Claim You’re Mommy and Daddy Issues- It’s not your job to FIX each other.
Definition:
Daddy Issues:
Mommy issues:
"Are defined as when a boy who was overly indulged and overly mothered as a child may find himself looking for that same type of attention and “motherly love” as an adult. As a man, he may be drawn to women who are reminiscent of Mom. Likewise, if he did not receive enough love from Mom, again he may go looking for a woman who can fit the role of lover and mother as an adult."
So the scene is set, you’re dating each other for a few months now, the rose tinted glasses are fading from a bloody red to a cooler salmon, You know her likes, dislikes and ways…. favourite colours and flowers, you’ve seen his place ,met his friends, played playstation together and partied the night away.
You have done the dates, movies and the official announcement signified by the hand holding in public along with all this- your face book statues has officially been changed to ‘in a relationship” things should be running smoothly--- but suddenly….
Her quirks irritate you -----that sweet giggle is now an annoying grunt!, and his seemingly cute boy habits are now more irritating than banging drums after a hangover…
You start to nitpick on each other, these quirks once cute are now unbearable habits that need mending….
little tiffs have more weight, you start attacking the very thing that attracted you in the first place , the result ? .....is you feeling less loved, you feeling not good enough cause you are suddenly under attack----- your partying ways have now turned into you having a drinking problem, your shoe fetish is now money wasting and his boys nights give you a sigh of relief-the socks on the floors now represent disrespect etc
Sound familiar?....good, not however its the start of relationship suicide:
I am not a believer in showing your best self when you meet someone new, :
· I am not impressed by people who try to date each other while projecting there “best images”
· I am not impressed by men who shower women with gifts and compliments in the beginning and then suddenly it dissipates...
· I am not impressed with women who meet men dolled up to the nines and only expose there make – up free faces or uncombed tresses in month 6-8 or so.
When it comes to dating or a potential future with a man or women, I am a firm believer that you need to show the whole you, the entire self -the good the bad and the ugly.

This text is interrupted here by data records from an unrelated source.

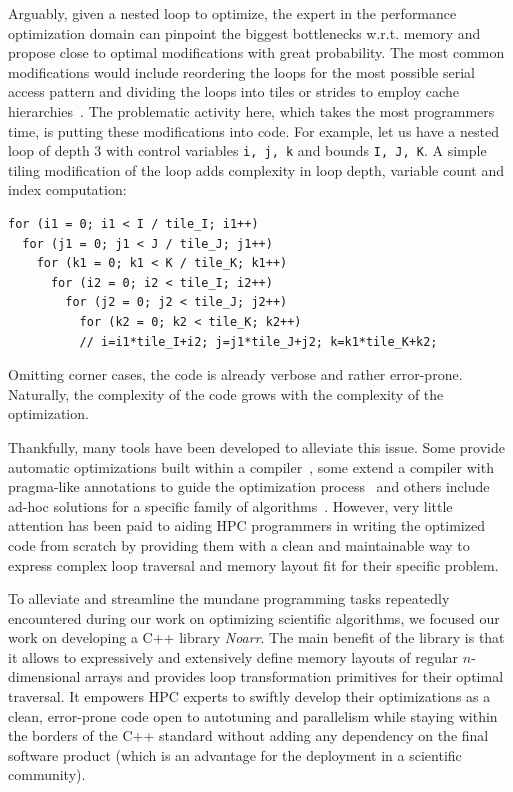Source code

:Arguably, given a nested loop to optimize, the expert in the performance optimization domain can pinpoint the biggest bottlenecks w.r.t. memory and propose close to optimal modifications with great probability. The most common modifications would include reordering the loops for the most possible serial access pattern and dividing the loops into tiles or strides to employ cache hierarchies~\cite{wolf1991data}. The problematic activity here, which takes the most programmers time, is putting these modifications into code. For example, let us have a nested loop of depth 3 with control variables \texttt{i, j, k} and bounds \texttt{I, J, K}. A simple tiling modification of the loop adds complexity in loop depth, variable count and index computation: 
\begin{verbatim}
for (i1 = 0; i1 < I / tile_I; i1++)
  for (j1 = 0; j1 < J / tile_J; j1++)
    for (k1 = 0; k1 < K / tile_K; k1++)
      for (i2 = 0; i2 < tile_I; i2++)
        for (j2 = 0; j2 < tile_J; j2++)
          for (k2 = 0; k2 < tile_K; k2++)
          // i=i1*tile_I+i2; j=j1*tile_J+j2; k=k1*tile_K+k2;
\end{verbatim}
Omitting corner cases, the code is already verbose and rather error-prone. Naturally, the complexity of the code grows with the complexity of the optimization.

Thankfully, many tools have been developed to alleviate this issue. Some provide automatic optimizations built within a compiler~\cite{trifunovic2010graphite,grosser2012polly}, some extend a compiler with pragma-like annotations to guide the optimization process~\cite{donadio2005language,yi2007poet,chen2008chill,namjoshi2016loopy} and others include ad-hoc solutions for a specific family of algorithms~\cite{9485033,AFANASYEV2021100707}. However, very little attention has been paid to aiding HPC programmers in writing the optimized code from scratch by providing them with a clean and maintainable way to express complex loop traversal and memory layout fit for their specific problem.

To alleviate and streamline the mundane programming tasks repeatedly encountered during our work on optimizing scientific algorithms, we focused our work on developing a C++ library \emph{Noarr}. The main benefit of the library is that it allows to expressively and extensively define memory layouts of regular $n$-dimensional arrays and provides loop transformation primitives for their optimal traversal. It empowers HPC experts to swiftly develop their optimizations as a clean, error-prone code open to autotuning and parallelism while staying within the borders of the C++ standard without adding any dependency on the final software product (which is an advantage for the deployment in a scientific community).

I have had many situations where I meet suitors, and the first thing I tell them upon establishing interest is that, there is
nothing nice about me....
or sweet for that matter of fact…I am not a nice person, I am selfish, my best interest are my first priority, it’s all about my queendom.
My first love is me- safely and without a doubt , then my family, then my friends, I am not perfect either don’t get me wrong- I simply have standards , and believe I need to be loved with mutual respect for me and my independent self, coupled up with my family and friends and quirks------------- it is a non- negotiable.
Well as you can imagine as first dates and random flirts go the response I always get is:
“That’s great, I have a lot of respect for independent strong women who can look after themselves and don’t take nonsense. Women who know what they want … “
Months later, upon actually having an encounter with the not -nice -self –loving- independent-women , who puts herself, friends and family first- suitors seem surprised ……..and to me it’s entirely gob smacking....
Honey i laid my terms and conditions down from the get go...did you forget ??or was the real me not really your priority at that moment?
So I reiterate it again, I don’t believe that in the game of love, smoke and mirrors, make up and lies, best feet first and the lot are good relationship building blocks habit for most of us but not building block material, lets face it it’s not a job interview it’s your life, time and heart!...its your potential forever...
If you cannot tell someone upfront what you are about and who are and own it! then you cannot expect them to NOT want to mould you into their ideal…
The point will always remain that relationships that have a serious chance in hell are those that start with the truth, even the ugly truth move to acceptance of all the truths..... and then off course live of basis of shared values- anything other than that is utter BS:
· Fixing each other will not fix the self.
· There is nothing wrong with learning from each other in a relationship and helping one another, but continually trying to help, steer ,assist and mend their broken wing is not your job it can have a rather costly effect at the end.
The only thing you can do is own your daddy and mommy issues and fix yourself, if you have abandonment issues, being over needy won’t change that, your lack of trust is not my fault , matter of fact it will chase your me away, if you have body image issues go the gym, eat healthier, if you have a need to control your partner, control yourself first, if you lacking spiritually then go to a church, find a group mend the self.. read- explore- meditate.
The only thing you can, to enrich the life of your partner is to trace back the root of the wound , that caused the hole in the self, whether it may stem from your mother or father address them, charge them down , own them and start the mending , otherwise you will spend countless hearts and heartbreaks later trying to mend your wounds through someone else.
The road to self love is not an easy one, but I can promise you know it’s the worth the while own your issues...
Your Thoughts?
I agree wholeheartedly. I agree to such a large degree, that my entire life I said that a man must take me as I am; if he can't handle it, he can hit the road. I always said that I don't put on a mask in the beginning of a relationship, don't pretend, I don't play the game, I don't hide who I am. How is it then that it still happens that the following words have been spoken "you're not the same girl"?? It boggles the mind!